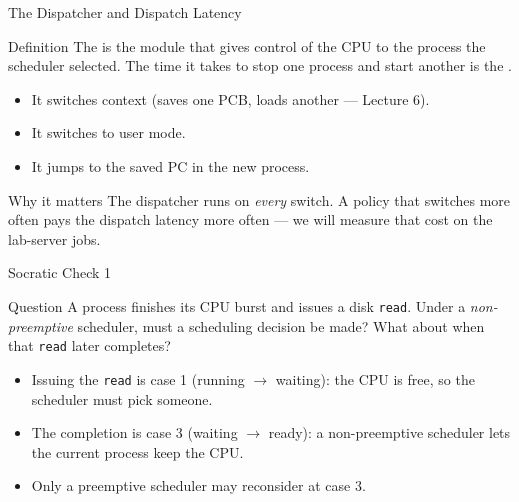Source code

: \documentclass[aspectratio=169]{beamer}
\begin{document}
\begin{frame}{The Dispatcher and Dispatch Latency}
  \begin{block}{Definition}
    The  is the module that gives control of the CPU to the
    process the scheduler selected. The time it takes to stop one process and
    start another is the .
  \end{block}
  \begin{itemize}
    \item It switches context (saves one PCB, loads another --- Lecture 6).
    \item It switches to user mode.
    \item It jumps to the saved PC in the new process.
  \end{itemize}
  \vspace{0.1cm}
  \begin{exampleblock}{Why it matters}
    The dispatcher runs on \emph{every} switch. A policy that switches more
    often pays the dispatch latency more often --- we will measure that cost
    on the lab-server jobs.
  \end{exampleblock}
\end{frame}

\begin{frame}{Socratic Check 1}
  \begin{block}{Question}
    A process finishes its CPU burst and issues a disk \texttt{read}. Under a
    \emph{non-preemptive} scheduler, must a scheduling decision be made? What
    about when that \texttt{read} later completes?
  \end{block}
  \vspace{0.25cm}
  \begin{itemize}
    \item Issuing the \texttt{read} is case 1 (running $\to$ waiting): the CPU
      is free, so the scheduler must pick someone.
    \item The completion is case 3 (waiting $\to$ ready): a non-preemptive
      scheduler lets the current process keep the CPU.
    \item Only a preemptive scheduler may reconsider at case 3.
  \end{itemize}
\end{frame}


\end{document}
☆ ☆ ☆ ☆
== Problem description ==
The lines above that hold the word "scheduler" should be found and copied out.

== Response below ==
    process the scheduler selected. The time it takes to stop one process and
    \emph{non-preemptive} scheduler, must a scheduling decision be made? What
      is free, so the scheduler must pick someone.
      scheduler lets the current process keep the CPU.
    \item Only a preemptive scheduler may reconsider at case 3.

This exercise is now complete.